Historically, the headwaters of the Greater Everglades Ecosystem began just south of Orlando in the southward flowing Kissimmee River system. During the heavy rains of summer, the river would flow into Lake Okeechobee which would then spill water over its southern bank. Coupled with south Florida’s extremely flat topography, this created a 60 mile wide and 100 mile long slow-flowing river, which eventually discharged into Florida Bay.
In the last century, attempts to drain the Everglades have forever altered its hydrology. With additional habitat loss from development and agriculture, only one third of the original Everglades exist today. Still, the mainland Everglades covers approximately 15,000 square miles and represents the largest roadless area in the United States south of Alaska. Many state and federal agencies now manage the water resources of the Everglades. Broad geographic regions of the southern Glades are mostly broken into Big Cypress National Preserve (1,200 square miles), Everglades National Park (2,300 square miles), and Water Conservation Areas 1, 2, and 3 (1,300 square miles). Our research is conducted primarily in the Water Conservation Areas shown below. These areas are dominated by large sawgrass ridge and water-lily sloughs. Willow head tree islands dot the terrain, and cypress domes encroach along the western fringe. Layers of peat cover soft limestone rock, and apart from man-made deep canals, the shallow waters of the marsh can only be accessed via airboat.

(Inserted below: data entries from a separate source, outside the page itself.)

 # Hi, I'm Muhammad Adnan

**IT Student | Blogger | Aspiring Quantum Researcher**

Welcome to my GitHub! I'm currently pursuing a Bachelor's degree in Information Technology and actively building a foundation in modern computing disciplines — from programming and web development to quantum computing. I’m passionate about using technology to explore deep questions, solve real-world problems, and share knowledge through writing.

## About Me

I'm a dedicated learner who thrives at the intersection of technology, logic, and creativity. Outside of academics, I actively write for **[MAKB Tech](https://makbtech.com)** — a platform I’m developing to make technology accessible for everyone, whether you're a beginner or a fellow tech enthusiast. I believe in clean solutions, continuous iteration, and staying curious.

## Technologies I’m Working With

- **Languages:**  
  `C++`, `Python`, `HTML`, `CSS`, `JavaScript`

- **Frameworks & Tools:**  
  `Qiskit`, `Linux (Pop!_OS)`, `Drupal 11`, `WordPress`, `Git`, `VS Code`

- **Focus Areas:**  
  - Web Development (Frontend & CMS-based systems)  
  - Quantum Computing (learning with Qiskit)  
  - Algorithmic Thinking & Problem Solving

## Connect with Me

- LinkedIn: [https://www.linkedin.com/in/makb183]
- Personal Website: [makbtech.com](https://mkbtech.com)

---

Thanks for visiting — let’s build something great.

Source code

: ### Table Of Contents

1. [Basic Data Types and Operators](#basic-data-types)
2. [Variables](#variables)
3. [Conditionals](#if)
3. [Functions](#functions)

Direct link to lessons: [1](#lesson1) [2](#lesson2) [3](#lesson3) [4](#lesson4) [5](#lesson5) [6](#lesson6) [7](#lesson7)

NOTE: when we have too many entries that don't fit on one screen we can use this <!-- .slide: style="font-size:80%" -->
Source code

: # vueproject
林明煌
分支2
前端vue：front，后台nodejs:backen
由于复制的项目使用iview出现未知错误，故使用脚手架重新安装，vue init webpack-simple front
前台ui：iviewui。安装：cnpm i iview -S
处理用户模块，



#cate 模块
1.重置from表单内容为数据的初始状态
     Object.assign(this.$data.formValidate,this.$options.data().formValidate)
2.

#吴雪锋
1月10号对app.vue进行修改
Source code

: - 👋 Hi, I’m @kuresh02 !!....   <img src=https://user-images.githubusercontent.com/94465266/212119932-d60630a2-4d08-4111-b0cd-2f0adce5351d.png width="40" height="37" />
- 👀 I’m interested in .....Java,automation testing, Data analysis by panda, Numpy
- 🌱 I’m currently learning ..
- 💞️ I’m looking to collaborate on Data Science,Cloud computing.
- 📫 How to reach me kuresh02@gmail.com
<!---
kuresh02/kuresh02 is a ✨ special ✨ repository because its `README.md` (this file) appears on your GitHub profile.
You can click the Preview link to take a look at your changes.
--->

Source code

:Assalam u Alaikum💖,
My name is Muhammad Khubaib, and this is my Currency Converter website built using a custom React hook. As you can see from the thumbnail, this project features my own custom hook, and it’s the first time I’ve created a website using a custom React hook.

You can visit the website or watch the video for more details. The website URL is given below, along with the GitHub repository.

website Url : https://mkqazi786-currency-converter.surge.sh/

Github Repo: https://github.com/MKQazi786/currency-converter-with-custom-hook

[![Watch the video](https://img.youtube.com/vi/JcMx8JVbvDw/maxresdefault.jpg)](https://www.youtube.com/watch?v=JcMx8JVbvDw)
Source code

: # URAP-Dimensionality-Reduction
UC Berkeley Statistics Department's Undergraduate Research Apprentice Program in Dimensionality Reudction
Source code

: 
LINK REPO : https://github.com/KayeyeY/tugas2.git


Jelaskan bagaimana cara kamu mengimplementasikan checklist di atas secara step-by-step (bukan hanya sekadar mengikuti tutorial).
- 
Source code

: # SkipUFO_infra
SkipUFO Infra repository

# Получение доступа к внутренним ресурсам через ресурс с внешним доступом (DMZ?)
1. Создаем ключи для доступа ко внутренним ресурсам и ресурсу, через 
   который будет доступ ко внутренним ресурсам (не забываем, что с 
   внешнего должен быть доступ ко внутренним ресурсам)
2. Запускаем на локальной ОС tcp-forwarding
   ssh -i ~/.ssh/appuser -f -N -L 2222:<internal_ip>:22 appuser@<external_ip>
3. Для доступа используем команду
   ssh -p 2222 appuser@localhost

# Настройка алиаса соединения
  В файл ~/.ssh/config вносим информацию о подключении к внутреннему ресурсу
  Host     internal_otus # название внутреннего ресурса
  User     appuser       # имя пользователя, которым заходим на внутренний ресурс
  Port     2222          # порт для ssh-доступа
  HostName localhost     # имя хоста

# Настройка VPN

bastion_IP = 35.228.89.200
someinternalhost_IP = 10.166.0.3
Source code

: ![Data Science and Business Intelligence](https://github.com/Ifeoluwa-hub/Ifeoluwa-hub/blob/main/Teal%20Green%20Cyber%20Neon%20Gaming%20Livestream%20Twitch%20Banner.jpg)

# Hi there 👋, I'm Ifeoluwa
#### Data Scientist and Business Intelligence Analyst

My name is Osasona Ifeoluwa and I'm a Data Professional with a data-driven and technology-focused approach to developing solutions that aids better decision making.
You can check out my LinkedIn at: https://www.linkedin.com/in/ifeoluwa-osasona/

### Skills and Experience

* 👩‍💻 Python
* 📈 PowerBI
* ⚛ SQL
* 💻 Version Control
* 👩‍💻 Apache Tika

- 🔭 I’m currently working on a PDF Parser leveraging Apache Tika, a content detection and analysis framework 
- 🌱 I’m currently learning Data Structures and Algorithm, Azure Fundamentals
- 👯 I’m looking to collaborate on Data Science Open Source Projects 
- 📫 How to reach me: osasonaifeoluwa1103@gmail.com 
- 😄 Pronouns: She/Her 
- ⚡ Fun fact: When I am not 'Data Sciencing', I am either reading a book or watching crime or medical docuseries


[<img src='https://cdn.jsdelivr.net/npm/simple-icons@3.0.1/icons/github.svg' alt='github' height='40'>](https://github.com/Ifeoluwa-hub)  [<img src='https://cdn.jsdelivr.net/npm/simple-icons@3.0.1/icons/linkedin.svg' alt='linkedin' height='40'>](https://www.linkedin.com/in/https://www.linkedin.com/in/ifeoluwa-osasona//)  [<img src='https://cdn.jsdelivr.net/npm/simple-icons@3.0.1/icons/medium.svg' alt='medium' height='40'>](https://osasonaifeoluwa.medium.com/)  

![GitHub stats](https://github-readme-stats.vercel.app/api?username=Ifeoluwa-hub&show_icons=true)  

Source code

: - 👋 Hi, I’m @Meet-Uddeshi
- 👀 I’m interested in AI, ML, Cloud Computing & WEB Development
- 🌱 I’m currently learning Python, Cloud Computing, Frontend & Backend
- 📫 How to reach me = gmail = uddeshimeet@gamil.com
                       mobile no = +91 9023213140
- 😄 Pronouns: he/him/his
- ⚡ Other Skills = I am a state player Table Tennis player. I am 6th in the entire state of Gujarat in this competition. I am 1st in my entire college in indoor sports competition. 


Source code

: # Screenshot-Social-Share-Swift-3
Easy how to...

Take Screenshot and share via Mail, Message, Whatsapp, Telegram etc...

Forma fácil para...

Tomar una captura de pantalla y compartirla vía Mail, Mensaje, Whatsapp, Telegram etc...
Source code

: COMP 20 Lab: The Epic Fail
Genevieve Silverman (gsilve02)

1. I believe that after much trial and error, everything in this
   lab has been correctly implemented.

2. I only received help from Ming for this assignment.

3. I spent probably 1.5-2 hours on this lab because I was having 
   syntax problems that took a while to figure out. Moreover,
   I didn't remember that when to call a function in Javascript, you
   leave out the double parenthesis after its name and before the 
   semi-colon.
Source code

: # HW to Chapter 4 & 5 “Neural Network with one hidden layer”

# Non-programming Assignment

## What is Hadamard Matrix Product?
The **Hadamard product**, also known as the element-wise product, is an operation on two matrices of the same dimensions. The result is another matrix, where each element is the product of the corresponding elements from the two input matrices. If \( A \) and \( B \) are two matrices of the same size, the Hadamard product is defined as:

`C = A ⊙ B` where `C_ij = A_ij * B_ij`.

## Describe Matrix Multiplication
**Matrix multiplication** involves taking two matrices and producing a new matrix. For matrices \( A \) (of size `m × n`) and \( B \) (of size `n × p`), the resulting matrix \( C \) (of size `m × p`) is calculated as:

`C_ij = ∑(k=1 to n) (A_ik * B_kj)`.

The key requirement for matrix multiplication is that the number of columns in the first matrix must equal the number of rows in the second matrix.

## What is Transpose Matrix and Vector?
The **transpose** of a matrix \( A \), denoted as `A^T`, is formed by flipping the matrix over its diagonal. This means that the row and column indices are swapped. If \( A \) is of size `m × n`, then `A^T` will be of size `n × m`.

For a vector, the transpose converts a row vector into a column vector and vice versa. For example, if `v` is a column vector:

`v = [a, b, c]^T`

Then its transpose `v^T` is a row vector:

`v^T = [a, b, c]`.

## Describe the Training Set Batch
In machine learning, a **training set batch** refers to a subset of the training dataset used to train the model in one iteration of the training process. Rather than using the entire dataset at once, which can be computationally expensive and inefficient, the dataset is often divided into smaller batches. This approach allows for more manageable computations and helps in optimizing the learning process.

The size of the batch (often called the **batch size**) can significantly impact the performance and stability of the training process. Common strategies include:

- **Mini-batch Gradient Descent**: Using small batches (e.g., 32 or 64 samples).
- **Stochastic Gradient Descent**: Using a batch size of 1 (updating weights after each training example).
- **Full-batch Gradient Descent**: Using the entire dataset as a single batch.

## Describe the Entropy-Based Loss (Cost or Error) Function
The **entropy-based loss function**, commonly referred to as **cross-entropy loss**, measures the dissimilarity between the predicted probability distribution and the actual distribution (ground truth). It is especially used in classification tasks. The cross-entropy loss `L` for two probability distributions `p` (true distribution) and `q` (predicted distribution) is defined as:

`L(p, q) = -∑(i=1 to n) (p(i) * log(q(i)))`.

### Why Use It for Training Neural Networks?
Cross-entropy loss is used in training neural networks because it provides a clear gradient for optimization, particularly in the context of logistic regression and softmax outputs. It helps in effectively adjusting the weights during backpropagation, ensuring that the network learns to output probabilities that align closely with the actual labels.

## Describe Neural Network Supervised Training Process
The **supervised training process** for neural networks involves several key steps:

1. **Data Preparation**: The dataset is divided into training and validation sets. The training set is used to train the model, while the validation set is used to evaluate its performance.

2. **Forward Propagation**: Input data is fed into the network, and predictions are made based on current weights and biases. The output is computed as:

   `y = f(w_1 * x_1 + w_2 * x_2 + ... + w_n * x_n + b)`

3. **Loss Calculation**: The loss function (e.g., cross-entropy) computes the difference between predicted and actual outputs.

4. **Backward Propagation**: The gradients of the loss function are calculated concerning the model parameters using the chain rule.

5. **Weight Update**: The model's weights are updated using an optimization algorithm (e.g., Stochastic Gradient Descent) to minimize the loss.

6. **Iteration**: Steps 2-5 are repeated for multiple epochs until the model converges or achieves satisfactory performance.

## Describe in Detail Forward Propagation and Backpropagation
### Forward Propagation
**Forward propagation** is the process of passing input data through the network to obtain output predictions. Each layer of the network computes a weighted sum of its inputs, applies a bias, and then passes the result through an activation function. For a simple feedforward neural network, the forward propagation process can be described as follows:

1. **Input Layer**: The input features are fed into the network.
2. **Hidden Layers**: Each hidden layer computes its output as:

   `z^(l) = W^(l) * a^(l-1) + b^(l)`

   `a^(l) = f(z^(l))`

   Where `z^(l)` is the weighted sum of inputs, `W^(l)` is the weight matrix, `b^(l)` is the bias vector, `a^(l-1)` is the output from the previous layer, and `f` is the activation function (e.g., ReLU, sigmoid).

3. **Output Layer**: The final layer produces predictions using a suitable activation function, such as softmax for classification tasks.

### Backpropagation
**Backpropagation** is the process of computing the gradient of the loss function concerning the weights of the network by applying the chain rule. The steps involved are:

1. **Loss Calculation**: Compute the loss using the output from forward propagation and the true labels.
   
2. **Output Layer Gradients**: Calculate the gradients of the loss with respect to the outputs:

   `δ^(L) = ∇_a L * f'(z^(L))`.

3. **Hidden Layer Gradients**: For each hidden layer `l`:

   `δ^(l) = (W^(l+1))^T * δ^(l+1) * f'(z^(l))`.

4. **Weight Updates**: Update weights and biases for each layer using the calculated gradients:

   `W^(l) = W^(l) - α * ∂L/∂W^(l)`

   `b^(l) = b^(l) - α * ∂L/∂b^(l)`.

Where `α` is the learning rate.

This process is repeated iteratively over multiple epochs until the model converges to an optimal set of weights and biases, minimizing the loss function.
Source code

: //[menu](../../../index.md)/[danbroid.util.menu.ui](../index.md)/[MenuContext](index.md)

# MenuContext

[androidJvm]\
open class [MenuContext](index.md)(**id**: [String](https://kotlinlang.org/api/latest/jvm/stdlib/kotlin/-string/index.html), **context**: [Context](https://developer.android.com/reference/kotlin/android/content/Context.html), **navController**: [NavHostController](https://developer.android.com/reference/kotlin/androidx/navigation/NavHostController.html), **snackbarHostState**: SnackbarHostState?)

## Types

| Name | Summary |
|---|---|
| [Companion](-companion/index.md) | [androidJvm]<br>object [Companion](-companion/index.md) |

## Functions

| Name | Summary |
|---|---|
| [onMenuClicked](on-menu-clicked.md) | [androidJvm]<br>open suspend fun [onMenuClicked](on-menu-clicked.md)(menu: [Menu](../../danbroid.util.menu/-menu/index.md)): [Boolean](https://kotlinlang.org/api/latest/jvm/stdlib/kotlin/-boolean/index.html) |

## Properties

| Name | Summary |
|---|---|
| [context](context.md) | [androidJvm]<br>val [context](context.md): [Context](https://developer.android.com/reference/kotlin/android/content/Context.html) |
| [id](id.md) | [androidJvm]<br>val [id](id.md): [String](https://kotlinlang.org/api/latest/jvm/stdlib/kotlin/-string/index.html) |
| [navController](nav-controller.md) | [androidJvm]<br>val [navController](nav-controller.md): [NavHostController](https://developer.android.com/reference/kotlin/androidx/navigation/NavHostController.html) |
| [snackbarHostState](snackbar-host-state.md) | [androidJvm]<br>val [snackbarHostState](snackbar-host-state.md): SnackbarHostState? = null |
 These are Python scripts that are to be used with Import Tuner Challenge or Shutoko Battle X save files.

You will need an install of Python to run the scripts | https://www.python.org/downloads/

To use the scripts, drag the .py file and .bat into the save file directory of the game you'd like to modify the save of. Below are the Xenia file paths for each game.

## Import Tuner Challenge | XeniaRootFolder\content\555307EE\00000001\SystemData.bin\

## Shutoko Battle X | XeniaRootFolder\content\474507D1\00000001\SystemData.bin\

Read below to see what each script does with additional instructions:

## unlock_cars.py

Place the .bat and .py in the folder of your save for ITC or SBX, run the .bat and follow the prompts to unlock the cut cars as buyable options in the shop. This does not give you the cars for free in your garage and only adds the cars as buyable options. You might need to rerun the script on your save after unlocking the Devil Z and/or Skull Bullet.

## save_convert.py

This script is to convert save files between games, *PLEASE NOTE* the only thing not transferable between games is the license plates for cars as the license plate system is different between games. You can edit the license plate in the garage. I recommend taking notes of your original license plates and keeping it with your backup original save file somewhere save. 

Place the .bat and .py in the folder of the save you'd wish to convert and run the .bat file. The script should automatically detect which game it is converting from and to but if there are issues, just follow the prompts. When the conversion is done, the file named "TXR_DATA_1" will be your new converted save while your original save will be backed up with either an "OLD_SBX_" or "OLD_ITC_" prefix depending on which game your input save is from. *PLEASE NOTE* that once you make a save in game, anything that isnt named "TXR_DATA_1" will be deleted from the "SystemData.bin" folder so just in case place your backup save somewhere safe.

South Florida also has a unique subtropical climate with a traditional wet season (June-October) and dry season (November-May). As the waters slowly recede in the dry season, wading birds arrive by the thousands to capitalize on a buffet of fish and other prey items concentrated in shallow pools of water. This wealth of food prompts wading birds to form large breeding colonies in tree islands and cypress domes throughout the WCA’s.